§ WHAT YOU HAVE TO DO:
Each entry below is to be written out exactly, and the pictures are to be left out.
# # # # #
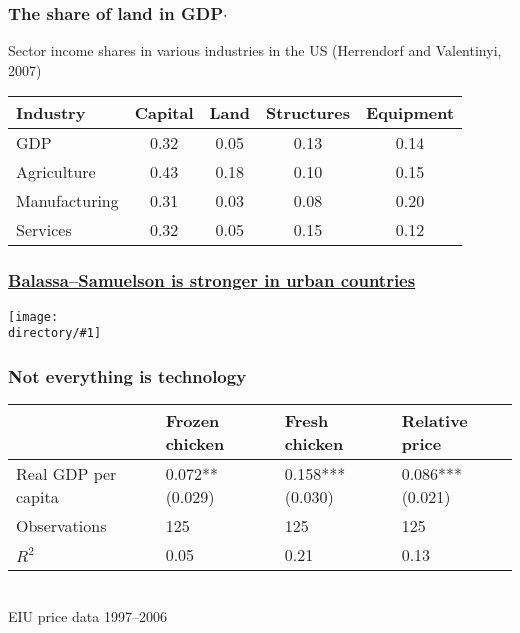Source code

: \documentclass[compress,mathserif]{beamer}
\newcounter{perc}
\newcounter{percek}
\newcommand{\directory}{figures}
\newcommand{\widefigure}[2]{\begin{frame}\frametitle{\hyperlink{#1back}{#2}}\hypertarget{#1}{{\begin{center}\texttt{[image: \\directory/\#1]}\end{center}}}\end{frame}}
\renewcommand{\time}[1]{\addtocounter{percek}{#1}}
\begin{document}
\begin{frame}\frametitle{The share of land in GDP$\cdot$}
Sector income shares in various industries in the US (Herrendorf and Valentinyi, 2007)
\begin{center}
\begin{tabular}{l|c|ccc}
\hline\hline
Industry    & Capital   &   Land    & Structures    & Equipment \\ \hline
GDP         &   0.32    &   0.05    & 0.13          & 0.14      \\ \hline
Agriculture & 0.43      &   0.18    & 0.10          & 0.15      \\
Manufacturing & 0.31    &   0.03    & 0.08          & 0.20      \\
Services    & 0.32      & 0.05      & 0.15          & 0.12      \\ \hline\hline
\end{tabular}
\end{center}
\end{frame}

\widefigure{sc_penn}{Balassa--Samuelson is stronger in urban countries}

\time{2}

\begin{frame}\frametitle{Not everything is technology}
\begin{center}
\begin{tabular}{lm{5em}m{5em}m{5em}}
  \hline
   & Frozen chicken & Fresh chicken & Relative price\\
   \hline
  Real GDP per capita & 0.072**   (0.029) & 0.158***   (0.030) & 0.086***   (0.021)\\
\hline
  Observations &  125 & 125 & 125 
\\
  $R^2$ &  0.05& 0.21 & 0.13
\\
  \hline
\end{tabular}\\
{\small EIU price data 1997--2006}
\end{center}
\end{frame}

\time 2

\end{document}
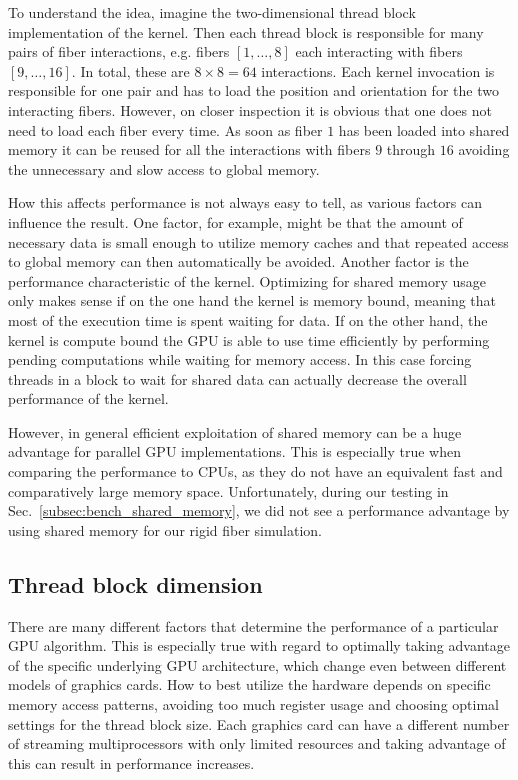 To understand the idea, imagine the two-dimensional thread block implementation of the kernel. Then each thread block is responsible for many pairs of fiber interactions, e.g. fibers $[1,\dots,8]$ each interacting with fibers $[9,\dots,16]$. In total, these are $8 \times 8 = 64$ interactions. Each kernel invocation is responsible for one pair and has to load the position and orientation for the two interacting fibers. However, on closer inspection it is obvious that one does not need to load each fiber every time. As soon as fiber $1$ has been loaded into shared memory it can be reused for all the interactions with fibers $9$ through $16$ avoiding the unnecessary and slow access to global memory.

How this affects performance is not always easy to tell, as various factors can influence the result. One factor, for example, might be that the amount of necessary data is small enough to utilize memory caches and that repeated access to global memory can then automatically be avoided. Another factor is the performance characteristic of the kernel. Optimizing for shared memory usage only makes sense if on the one hand the kernel is memory bound, meaning that most of the execution time is spent waiting for data. If on the other hand, the kernel is compute bound the GPU is able to use time efficiently by performing pending computations while waiting for memory access. In this case forcing threads in a block to wait for shared data can actually decrease the overall performance of the kernel.

However, in general efficient exploitation of shared memory can be a huge advantage for parallel GPU implementations. This is especially true when comparing the performance to CPUs, as they do not have an equivalent fast and comparatively large memory space. Unfortunately, during our testing in Sec.~\ref{subsec:bench_shared_memory}, we did not see a performance advantage by using shared memory for our rigid fiber simulation.

\subsection{Thread block dimension}
\label{subsec:parallel_thread_block}

There are many different factors that determine the performance of a particular GPU algorithm. This is especially true with regard to optimally taking advantage of the specific underlying GPU architecture, which change even between different models of graphics cards. How to best utilize the hardware depends on specific memory access patterns, avoiding too much register usage and choosing optimal settings for the thread block size. Each graphics card can have a different number of streaming multiprocessors with only limited resources and taking advantage of this can result in performance increases.

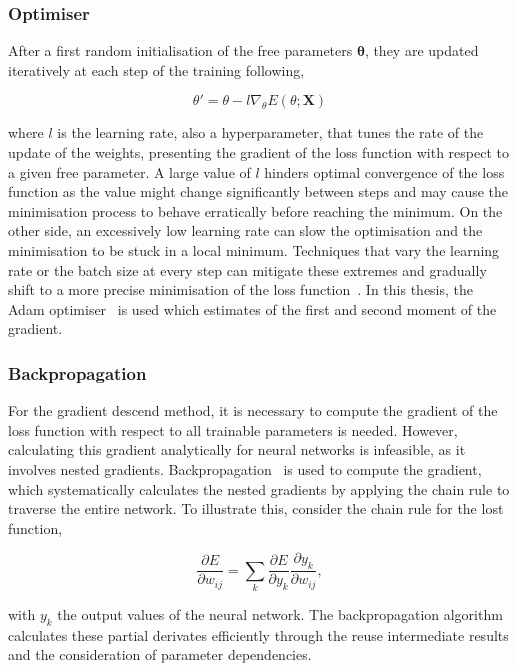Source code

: \subsubsection{Optimiser}

After a first random initialisation of the free parameters $\boldsymbol{\theta}$, they are updated iteratively at each step of the training following,

\begin{equation}
    \theta' = \theta - l \nabla_\theta E(\theta;\mathbf{X})
\end{equation}

where $l$ is the learning rate, also a hyperparameter, that tunes the rate of the update of the weights, presenting the gradient of the loss function with respect to a given free parameter. A large value of $l$ hinders optimal convergence of the loss function as the value might change significantly between steps and may cause the minimisation process to behave erratically before reaching the minimum. On the other side, an excessively low learning rate can slow the optimisation and the minimisation to be stuck in a local minimum. Techniques that vary the learning rate or the batch size at every step can mitigate these extremes and gradually shift to a more precise minimisation of the loss function~\cite{LRBatchSize}. In this thesis, the Adam optimiser~\cite{Kingma2015AdamAM} is used which estimates of the first and second moment of the gradient.

\subsubsection{Backpropagation}

For the gradient descend method, it is necessary to compute the gradient of the loss function with respect to all trainable parameters is needed. However, calculating this gradient analytically for neural networks is infeasible, as it involves nested gradients. Backpropagation~\cite{Rumelhart1986} is used to compute the gradient, which systematically calculates the nested gradients by applying the chain rule to traverse the entire network. To illustrate this, consider the chain rule for the lost function,

\begin{equation}
    \frac{\partial E}{\partial w_{ij}} = \sum_k \frac{\partial E}{\partial y_k} \frac{\partial y_k}{\partial w_{ij}},
\end{equation}

with $y_k$ the output values of the neural network. The backpropagation algorithm calculates these partial derivates efficiently through the reuse intermediate results and the consideration of parameter dependencies.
# # # # #
§ YOUR SOLUTION:
Source code

: \documentclass[compress,mathserif]{beamer}
\newcounter{perc}
\newcounter{percek}
\newcommand{\directory}{figures}
\newcommand{\widefigure}[2]{\begin{frame}\frametitle{\hyperlink{#1back}{#2}}\hypertarget{#1}{{\begin{center}\texttt{[image: \\directory/\#1]}\end{center}}}\end{frame}}
\renewcommand{\time}[1]{\addtocounter{percek}{#1}}
\begin{document}
\begin{frame}\frametitle{The share of land in GDP$\cdot$}
Sector income shares in various industries in the US (Herrendorf and Valentinyi, 2007)
\begin{center}
\begin{tabular}{l|c|ccc}
\hline\hline
Industry    & Capital   &   Land    & Structures    & Equipment \\ \hline
GDP         &   0.32    &   0.05    & 0.13          & 0.14      \\ \hline
Agriculture & 0.43      &   0.18    & 0.10          & 0.15      \\
Manufacturing & 0.31    &   0.03    & 0.08          & 0.20      \\
Services    & 0.32      & 0.05      & 0.15          & 0.12      \\ \hline\hline
\end{tabular}
\end{center}
\end{frame}

\widefigure{sc_penn}{Balassa--Samuelson is stronger in urban countries}

\time{2}

\begin{frame}\frametitle{Not everything is technology}
\begin{center}
\begin{tabular}{lm{5em}m{5em}m{5em}}
  \hline
   & Frozen chicken & Fresh chicken & Relative price\\
   \hline
  Real GDP per capita & 0.072**   (0.029) & 0.158***   (0.030) & 0.086***   (0.021)\\
\hline
  Observations &  125 & 125 & 125 
\\
  $R^2$ &  0.05& 0.21 & 0.13
\\
  \hline
\end{tabular}\\
{\small EIU price data 1997--2006}
\end{center}
\end{frame}

\time 2

\end{document}
 To understand the idea, imagine the two-dimensional thread block implementation of the kernel. Then each thread block is responsible for many pairs of fiber interactions, e.g. fibers $[1,\dots,8]$ each interacting with fibers $[9,\dots,16]$. In total, these are $8 \times 8 = 64$ interactions. Each kernel invocation is responsible for one pair and has to load the position and orientation for the two interacting fibers. However, on closer inspection it is obvious that one does not need to load each fiber every time. As soon as fiber $1$ has been loaded into shared memory it can be reused for all the interactions with fibers $9$ through $16$ avoiding the unnecessary and slow access to global memory.

How this affects performance is not always easy to tell, as various factors can influence the result. One factor, for example, might be that the amount of necessary data is small enough to utilize memory caches and that repeated access to global memory can then automatically be avoided. Another factor is the performance characteristic of the kernel. Optimizing for shared memory usage only makes sense if on the one hand the kernel is memory bound, meaning that most of the execution time is spent waiting for data. If on the other hand, the kernel is compute bound the GPU is able to use time efficiently by performing pending computations while waiting for memory access. In this case forcing threads in a block to wait for shared data can actually decrease the overall performance of the kernel.

However, in general efficient exploitation of shared memory can be a huge advantage for parallel GPU implementations. This is especially true when comparing the performance to CPUs, as they do not have an equivalent fast and comparatively large memory space. Unfortunately, during our testing in Sec.~\ref{subsec:bench_shared_memory}, we did not see a performance advantage by using shared memory for our rigid fiber simulation.

\subsection{Thread block dimension}
\label{subsec:parallel_thread_block}

There are many different factors that determine the performance of a particular GPU algorithm. This is especially true with regard to optimally taking advantage of the specific underlying GPU architecture, which change even between different models of graphics cards. How to best utilize the hardware depends on specific memory access patterns, avoiding too much register usage and choosing optimal settings for the thread block size. Each graphics card can have a different number of streaming multiprocessors with only limited resources and taking advantage of this can result in performance increases.

Source code

: \subsubsection{Optimiser}

After a first random initialisation of the free parameters $\boldsymbol{\theta}$, they are updated iteratively at each step of the training following,

\begin{equation}
    \theta' = \theta - l \nabla_\theta E(\theta;\mathbf{X})
\end{equation}

where $l$ is the learning rate, also a hyperparameter, that tunes the rate of the update of the weights, presenting the gradient of the loss function with respect to a given free parameter. A large value of $l$ hinders optimal convergence of the loss function as the value might change significantly between steps and may cause the minimisation process to behave erratically before reaching the minimum. On the other side, an excessively low learning rate can slow the optimisation and the minimisation to be stuck in a local minimum. Techniques that vary the learning rate or the batch size at every step can mitigate these extremes and gradually shift to a more precise minimisation of the loss function~\cite{LRBatchSize}. In this thesis, the Adam optimiser~\cite{Kingma2015AdamAM} is used which estimates of the first and second moment of the gradient.

\subsubsection{Backpropagation}

For the gradient descend method, it is necessary to compute the gradient of the loss function with respect to all trainable parameters is needed. However, calculating this gradient analytically for neural networks is infeasible, as it involves nested gradients. Backpropagation~\cite{Rumelhart1986} is used to compute the gradient, which systematically calculates the nested gradients by applying the chain rule to traverse the entire network. To illustrate this, consider the chain rule for the lost function,

\begin{equation}
    \frac{\partial E}{\partial w_{ij}} = \sum_k \frac{\partial E}{\partial y_k} \frac{\partial y_k}{\partial w_{ij}},
\end{equation}

with $y_k$ the output values of the neural network. The backpropagation algorithm calculates these partial derivates efficiently through the reuse intermediate results and the consideration of parameter dependencies.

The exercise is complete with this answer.